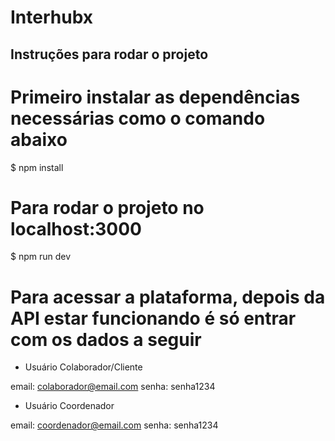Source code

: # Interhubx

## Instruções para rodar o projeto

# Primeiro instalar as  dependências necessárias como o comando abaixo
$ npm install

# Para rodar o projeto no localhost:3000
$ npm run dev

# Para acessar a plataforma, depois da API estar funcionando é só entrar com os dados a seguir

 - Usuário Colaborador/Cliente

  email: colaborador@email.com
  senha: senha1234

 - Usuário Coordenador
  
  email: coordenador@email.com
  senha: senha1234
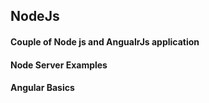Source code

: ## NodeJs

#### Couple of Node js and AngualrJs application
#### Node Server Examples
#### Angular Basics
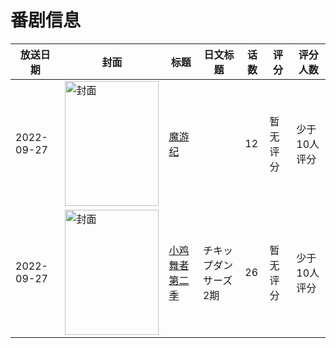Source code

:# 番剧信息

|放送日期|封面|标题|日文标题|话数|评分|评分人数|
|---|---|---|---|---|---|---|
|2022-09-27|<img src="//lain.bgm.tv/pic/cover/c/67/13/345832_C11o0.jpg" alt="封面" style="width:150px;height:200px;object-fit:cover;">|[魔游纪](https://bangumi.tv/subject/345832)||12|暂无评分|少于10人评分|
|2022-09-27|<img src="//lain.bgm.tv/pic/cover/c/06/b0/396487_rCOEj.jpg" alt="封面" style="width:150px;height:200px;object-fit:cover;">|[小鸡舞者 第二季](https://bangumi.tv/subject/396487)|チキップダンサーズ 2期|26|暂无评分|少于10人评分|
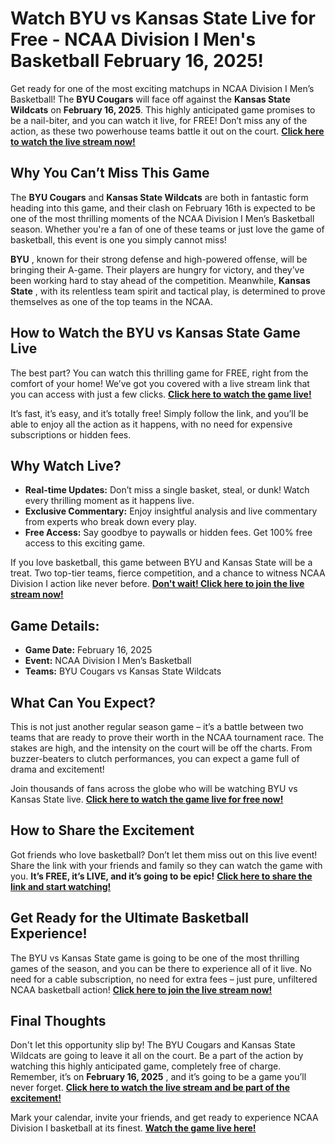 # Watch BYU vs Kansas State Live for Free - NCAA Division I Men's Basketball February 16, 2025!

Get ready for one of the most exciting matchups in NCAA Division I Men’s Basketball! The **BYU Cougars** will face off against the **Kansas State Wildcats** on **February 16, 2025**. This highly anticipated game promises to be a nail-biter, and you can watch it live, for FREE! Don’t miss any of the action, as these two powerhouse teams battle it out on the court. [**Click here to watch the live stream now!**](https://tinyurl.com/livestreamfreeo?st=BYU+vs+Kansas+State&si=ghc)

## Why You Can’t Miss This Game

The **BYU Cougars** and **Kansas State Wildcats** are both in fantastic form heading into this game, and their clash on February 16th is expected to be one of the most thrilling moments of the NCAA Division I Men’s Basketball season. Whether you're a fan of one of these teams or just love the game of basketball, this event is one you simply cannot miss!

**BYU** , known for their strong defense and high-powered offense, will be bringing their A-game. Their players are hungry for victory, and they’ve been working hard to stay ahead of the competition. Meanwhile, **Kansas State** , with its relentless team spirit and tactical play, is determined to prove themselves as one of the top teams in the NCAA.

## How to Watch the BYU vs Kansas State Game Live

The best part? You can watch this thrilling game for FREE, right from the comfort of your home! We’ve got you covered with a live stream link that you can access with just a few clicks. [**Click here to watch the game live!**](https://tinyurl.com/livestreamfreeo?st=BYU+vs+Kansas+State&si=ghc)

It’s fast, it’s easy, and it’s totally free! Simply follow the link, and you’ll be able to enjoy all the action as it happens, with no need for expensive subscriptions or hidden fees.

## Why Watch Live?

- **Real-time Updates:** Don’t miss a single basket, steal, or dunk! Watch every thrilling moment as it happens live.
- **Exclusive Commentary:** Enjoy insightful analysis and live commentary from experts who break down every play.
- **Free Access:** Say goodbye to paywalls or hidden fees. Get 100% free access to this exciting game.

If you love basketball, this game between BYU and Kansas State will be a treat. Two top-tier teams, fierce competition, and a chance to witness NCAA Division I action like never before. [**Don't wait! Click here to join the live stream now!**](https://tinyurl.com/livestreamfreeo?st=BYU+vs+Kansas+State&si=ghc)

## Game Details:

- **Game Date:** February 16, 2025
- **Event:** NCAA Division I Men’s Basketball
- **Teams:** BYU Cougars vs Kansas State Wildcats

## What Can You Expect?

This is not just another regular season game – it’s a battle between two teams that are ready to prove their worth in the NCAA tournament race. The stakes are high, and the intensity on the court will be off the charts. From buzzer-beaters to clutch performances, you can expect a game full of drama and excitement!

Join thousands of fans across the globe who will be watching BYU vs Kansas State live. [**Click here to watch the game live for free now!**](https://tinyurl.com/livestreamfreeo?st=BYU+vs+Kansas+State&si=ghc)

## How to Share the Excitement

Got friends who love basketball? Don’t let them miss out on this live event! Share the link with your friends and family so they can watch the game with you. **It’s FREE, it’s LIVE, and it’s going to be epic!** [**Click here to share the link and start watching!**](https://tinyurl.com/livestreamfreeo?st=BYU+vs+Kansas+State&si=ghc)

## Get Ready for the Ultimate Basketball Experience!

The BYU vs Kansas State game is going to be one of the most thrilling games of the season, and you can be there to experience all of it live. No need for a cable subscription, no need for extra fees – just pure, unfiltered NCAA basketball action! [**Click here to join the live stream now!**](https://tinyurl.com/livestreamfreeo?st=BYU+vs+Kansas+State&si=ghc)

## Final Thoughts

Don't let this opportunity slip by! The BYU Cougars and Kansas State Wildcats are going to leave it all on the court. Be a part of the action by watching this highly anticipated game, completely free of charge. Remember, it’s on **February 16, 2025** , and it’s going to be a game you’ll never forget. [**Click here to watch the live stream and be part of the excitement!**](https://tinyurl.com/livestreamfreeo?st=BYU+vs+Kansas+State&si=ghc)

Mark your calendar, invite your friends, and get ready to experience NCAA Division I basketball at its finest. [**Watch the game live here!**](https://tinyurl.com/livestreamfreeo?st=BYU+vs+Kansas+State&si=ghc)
========
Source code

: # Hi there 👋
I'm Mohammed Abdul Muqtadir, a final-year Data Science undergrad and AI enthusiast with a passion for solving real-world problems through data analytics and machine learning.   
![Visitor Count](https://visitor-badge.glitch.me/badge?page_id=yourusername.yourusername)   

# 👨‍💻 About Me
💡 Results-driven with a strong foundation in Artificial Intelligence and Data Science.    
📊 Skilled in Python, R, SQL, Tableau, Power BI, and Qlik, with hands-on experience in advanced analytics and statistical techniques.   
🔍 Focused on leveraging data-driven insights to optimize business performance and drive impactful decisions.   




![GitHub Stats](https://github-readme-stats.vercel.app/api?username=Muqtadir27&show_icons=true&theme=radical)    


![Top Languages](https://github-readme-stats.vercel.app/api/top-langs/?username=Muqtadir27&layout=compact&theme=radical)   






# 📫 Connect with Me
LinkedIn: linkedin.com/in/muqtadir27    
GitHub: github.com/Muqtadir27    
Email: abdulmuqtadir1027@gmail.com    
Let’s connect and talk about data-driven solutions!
========
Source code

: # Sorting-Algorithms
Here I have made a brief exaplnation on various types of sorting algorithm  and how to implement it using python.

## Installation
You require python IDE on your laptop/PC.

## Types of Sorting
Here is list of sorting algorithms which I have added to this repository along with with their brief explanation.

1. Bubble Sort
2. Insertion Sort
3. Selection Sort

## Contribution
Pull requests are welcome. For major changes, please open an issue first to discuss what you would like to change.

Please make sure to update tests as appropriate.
========
**What this task involves**
Only lines that include "subject" belong in the answer; copy all of them from the listing.

**Result**
|2022-09-27|<img src="//lain.bgm.tv/pic/cover/c/67/13/345832_C11o0.jpg" alt="封面" style="width:150px;height:200px;object-fit:cover;">|[魔游纪](https://bangumi.tv/subject/345832)||12|暂无评分|少于10人评分|
|2022-09-27|<img src="//lain.bgm.tv/pic/cover/c/06/b0/396487_rCOEj.jpg" alt="封面" style="width:150px;height:200px;object-fit:cover;">|[小鸡舞者 第二季](https://bangumi.tv/subject/396487)|チキップダンサーズ 2期|26|暂无评分|少于10人评分|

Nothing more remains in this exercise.